An image of Poosie Nansie's hostelry in Mauchline

Photo: Poosie Nansie's hostelry in Mauchline. Image by LJ Cunningham

Jean Armour was one of the Mauchline Belles. Burns married her and they set up home in the village of Mauchline in 1788.

In 1784 Robert Burns moved to Mossgiel Farm, near Mauchline. He rented the farm from Gavin Hamilton, a fellow Freemason and friend who encouraged Burns to publish his poems. Hamilton was a well respected figure in the village of Mauchline but occasionally fell foul of the Reverend William ‘Daddy’ Auld, Mauchline’s parish minister.  

Reverend Auld complained about his parishioners when he wrote for Sir John Sinclair's ‘Statistical Account’ in 1791, ‘…about 50 years ago there were few females who wore scarlet or silks. But now nothing is more common than silk capes and silk cloaks.’

Some of the well-dressed young ladies that the Reverend Auld would have seen in his parish were the six Belles of Maunchline that Burns immortalised in verse. 

The Belles of Mauchline

In Mauchline there dwells six proper young belles,
The pride of the place and its neighbourhood a';
Their carriage and dress, a stranger would guess,
In Lon'on or Paris, they'd gotten it a'.

Miss Miller is fine, Miss Markland's divine,
Miss Smith she has wit, and Miss Betty is braw:
There's beauty and fortune to get wi' Miss Morton,
But Armour's the jewel for me o' them a'.

Betty Miller and Helen Miller were the daughters of John Miller, a Mauchline innkeeper. Jean Markland was the daughter of a local merchant, Christina Morton married a Mauchline draper, and Jean Smith was the sister of Robert's friend James Smith. 

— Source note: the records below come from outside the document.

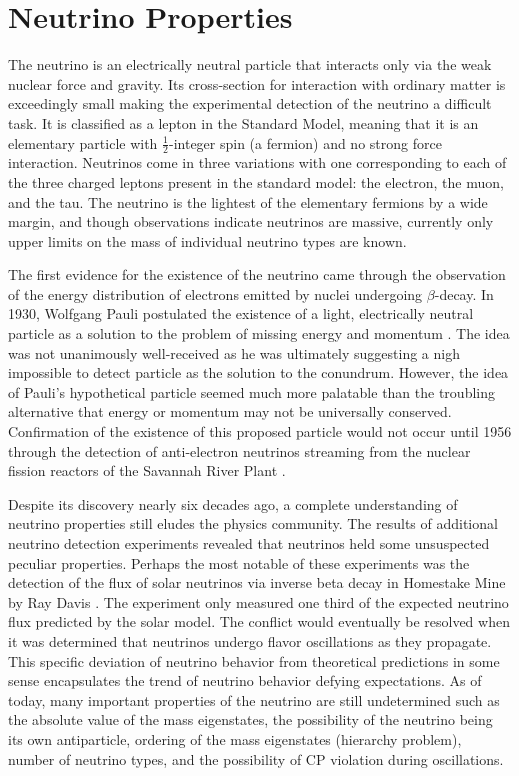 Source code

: \documentclass{gatech-thesis}
\begin{document}
\chapter{Neutrino Properties}
The neutrino is an electrically neutral particle that interacts only via the weak nuclear force and gravity. Its cross-section for interaction with ordinary matter is exceedingly small making the experimental detection of the neutrino a difficult task. It is classified as a lepton in the Standard Model, meaning that it is an elementary particle with $\frac{1}{2}$-integer spin (a fermion) and no strong force interaction. Neutrinos come in three variations with one corresponding to each of the three charged leptons present in the standard model: the electron, the muon, and the tau. The neutrino is the lightest of the  elementary fermions by a wide margin, and though observations indicate neutrinos are massive, currently only upper limits on the mass of individual neutrino types are known.

The first evidence for the existence of the neutrino came through the observation of the energy distribution of electrons emitted by nuclei undergoing $\beta$-decay. In 1930, Wolfgang Pauli postulated the existence of a light, electrically neutral particle as a solution to the problem of missing energy and momentum \cite{PauliLetter}. The idea was not unanimously well-received as he was ultimately suggesting a nigh impossible to detect particle as the solution to the conundrum. However, the idea of Pauli's hypothetical particle seemed much more palatable than the troubling alternative that energy or momentum may not be universally conserved. Confirmation of the existence of this proposed particle would not occur until 1956 through the detection of anti-electron neutrinos streaming from the nuclear fission reactors of the Savannah River Plant \cite{1956Sci...124..103C}.

Despite its discovery nearly six decades ago, a complete understanding of neutrino properties still eludes the physics community. The results of additional neutrino detection experiments revealed that neutrinos held some unsuspected peculiar properties. Perhaps the most notable of these experiments was the detection of the flux of solar neutrinos via inverse beta decay in Homestake Mine by Ray Davis \cite{PhysRevLett.20.1205}. The experiment only measured one third of the expected neutrino flux predicted by the solar model. The conflict would eventually be resolved when it was determined that neutrinos undergo flavor oscillations as they propagate. This specific deviation of neutrino behavior from theoretical predictions in some sense encapsulates the trend of neutrino behavior defying expectations. As of today, many important properties of the neutrino are still undetermined such as the absolute value of the mass eigenstates, the possibility of the neutrino being its own antiparticle, ordering of the mass eigenstates (hierarchy problem), number of neutrino types, and the possibility of CP violation during oscillations. 
\end{document}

Burns courted Jean Armour, the daughter of James Armour a master mason from Mauchline.

Robert Burns also wrote of the Mauchline Belles in his unfinished poem, ‘O leave novels, ye Mauchline belles’:

O leave novels, ye Mauchline belles,
Ye're safer at your spinning-wheel;
Such witching books are baited hooks
For rakish rooks, like Rob Mossgiel;
Your fine Tom Jones and Grandisons,
They make your youthful fancies reel;
They heat your brains, and fire your veins,
And then you're prey for Rob Mossgiel.

Beware a tongue that's smoothly hung,
A heart that warmly seems to feel;
That feeling heart but acts a part-
'Tis rakish art in Rob Mossgiel.
The frank address, the soft caress,
Are worse than poisoned darts of steel;
The frank address, and politesse,
Are all finesse in Rob Mossgiel.

Jean Armour gave birth to twins to Burns. She named their children Jean and Robert. In 1788 Burns set up home with Jean in Mauchline village. Today Burns’s House in Mauchline is open as a museum.

The young poet spent many nights in Nanse Tinnock’s Inn and wrote about his friends and enemies from Mauchline in many of his works, including: ‘The Holy Fair’, 'The Kirk's Alarm', 'A Mauchline Wedding' and 'Holy Willie's Prayer'.

In November 1788 Robert Burns and his family moved to Ellisland Farm.